You came to
me in a work setting and we were bound by circumstances. Well, at least I think
we were. I know I was. And even though it was a lifetime ago I can still
remember those black pants. They were over there. By the copy machine. You
rooted through the file folders and they were on you, calling to me in a whisper
so loud I scanned the room twice, unsure if others’d heard.
Across a
handful of months we crossed paths from time to time, never without mutual smiles.
Seeing your name on the computer always brightened my day and the few live
conversations we had I cherished. You were good at your job, I think, but that wasn’t
why; our dialogue always turned my motivation on its head.
After a
time I was gone and the same would soon be true for you, too, both of us
returning to the grinds from which we came. And the tiniest connection we had
evaporated into the skies of our respective lives.
Trying to
quantify everything that has transpired since feels like an attempt to assess
your cloud-flanked altitude before the pilot announces it. There’s just…too
much of everything.
Moves have
happened, babies have been born, careers have shifted. Goals have been
outlined, accomplishments noted, emotions fractured. And at the end of it all a
clearer self-assessment reared, one for each of us. With lucid minds, patterns
have evolved, preferences illuminated, leading, somehow, to a form of
reconnection.
Like
looking out at those clouds from that window seat, it’s hard to rank the
heaviest of things: distance, fear, vulnerability, determination, logistics.
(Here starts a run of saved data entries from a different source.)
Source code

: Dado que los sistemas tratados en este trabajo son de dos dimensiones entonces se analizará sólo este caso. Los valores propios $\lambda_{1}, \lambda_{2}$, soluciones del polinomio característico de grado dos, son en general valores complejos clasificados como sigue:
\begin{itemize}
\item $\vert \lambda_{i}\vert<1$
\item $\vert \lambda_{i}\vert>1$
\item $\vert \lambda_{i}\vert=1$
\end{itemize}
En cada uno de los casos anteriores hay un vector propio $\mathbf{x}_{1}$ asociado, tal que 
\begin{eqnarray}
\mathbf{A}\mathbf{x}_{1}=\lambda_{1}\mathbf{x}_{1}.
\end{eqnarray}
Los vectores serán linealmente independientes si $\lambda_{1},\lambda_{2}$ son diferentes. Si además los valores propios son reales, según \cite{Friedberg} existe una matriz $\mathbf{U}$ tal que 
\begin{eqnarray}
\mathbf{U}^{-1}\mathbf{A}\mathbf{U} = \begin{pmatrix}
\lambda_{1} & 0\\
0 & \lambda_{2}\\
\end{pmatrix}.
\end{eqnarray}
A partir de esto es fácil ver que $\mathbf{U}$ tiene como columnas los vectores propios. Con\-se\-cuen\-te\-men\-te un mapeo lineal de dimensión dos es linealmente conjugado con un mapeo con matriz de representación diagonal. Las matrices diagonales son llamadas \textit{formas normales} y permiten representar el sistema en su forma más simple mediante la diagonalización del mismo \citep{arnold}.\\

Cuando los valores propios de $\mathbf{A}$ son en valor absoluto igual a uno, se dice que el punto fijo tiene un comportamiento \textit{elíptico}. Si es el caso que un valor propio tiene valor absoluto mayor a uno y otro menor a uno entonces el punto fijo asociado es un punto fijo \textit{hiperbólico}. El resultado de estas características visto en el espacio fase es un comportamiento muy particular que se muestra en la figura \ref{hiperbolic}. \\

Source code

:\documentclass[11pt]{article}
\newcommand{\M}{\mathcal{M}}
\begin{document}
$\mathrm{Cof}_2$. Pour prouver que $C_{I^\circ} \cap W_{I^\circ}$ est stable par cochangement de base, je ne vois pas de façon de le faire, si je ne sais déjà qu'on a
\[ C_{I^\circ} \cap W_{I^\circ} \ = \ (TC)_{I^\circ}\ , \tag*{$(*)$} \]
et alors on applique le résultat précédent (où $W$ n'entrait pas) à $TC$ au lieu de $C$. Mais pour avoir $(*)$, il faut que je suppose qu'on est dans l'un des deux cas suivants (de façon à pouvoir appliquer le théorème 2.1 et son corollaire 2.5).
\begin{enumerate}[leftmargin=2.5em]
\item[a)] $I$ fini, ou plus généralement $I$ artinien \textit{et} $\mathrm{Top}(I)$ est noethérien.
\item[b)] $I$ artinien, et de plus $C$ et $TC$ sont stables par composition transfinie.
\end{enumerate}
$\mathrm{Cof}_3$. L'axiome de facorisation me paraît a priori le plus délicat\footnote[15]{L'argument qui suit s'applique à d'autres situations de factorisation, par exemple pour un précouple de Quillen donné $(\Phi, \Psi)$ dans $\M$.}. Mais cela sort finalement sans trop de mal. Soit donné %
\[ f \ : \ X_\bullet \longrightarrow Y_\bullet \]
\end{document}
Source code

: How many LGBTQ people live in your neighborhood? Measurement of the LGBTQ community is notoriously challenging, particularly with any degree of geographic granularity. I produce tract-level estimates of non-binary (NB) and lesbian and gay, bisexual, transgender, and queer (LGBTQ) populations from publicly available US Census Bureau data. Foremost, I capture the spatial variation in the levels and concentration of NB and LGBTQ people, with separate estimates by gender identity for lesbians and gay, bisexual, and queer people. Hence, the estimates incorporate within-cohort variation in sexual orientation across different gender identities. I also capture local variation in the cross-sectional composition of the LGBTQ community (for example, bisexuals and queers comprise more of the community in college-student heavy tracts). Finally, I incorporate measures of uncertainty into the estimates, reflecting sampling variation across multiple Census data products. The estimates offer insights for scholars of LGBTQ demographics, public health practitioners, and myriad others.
There’s an energy, though, nudging feelings in a particular direction. It’s
unclear what that direction is, and it’s entirely possible that it leads, in a
circle, back to self. It’s worth examination, though. At least I think it is.
Perhaps
clearer than anything lies the undeniable difference between need and want.
There’s no
need for union, even if it sometimes feels like there is. There is, however,
want for connection. In everyone. And that want is almost always certain to
bare union, even if only for a moment. There’s the need for standing ground,
for being protective, for maybe sheltering that vulnerability. And at the same time there’s
the want of new experience, even if only a teaspoon at a time. The need for
homeostasis presents as a form of self-defeat; taking a chance or making a
gamble threatens to erase the entire blackboard before all of the notes can be
properly penciled.
What, then,
can be made of it all. What, then, is the right -- assuming there is one --
move.
All of this
has spoken to both fence sides. Until now.
Looking through
the chain link, considering hopping the structure can certainly seem like a
rose-colored view. The venture, though, should be given full consideration. An
initial union should be the choice. Knowing whether the heat that radiated from
the side of that copy machine was real or an illusion requires a test drive.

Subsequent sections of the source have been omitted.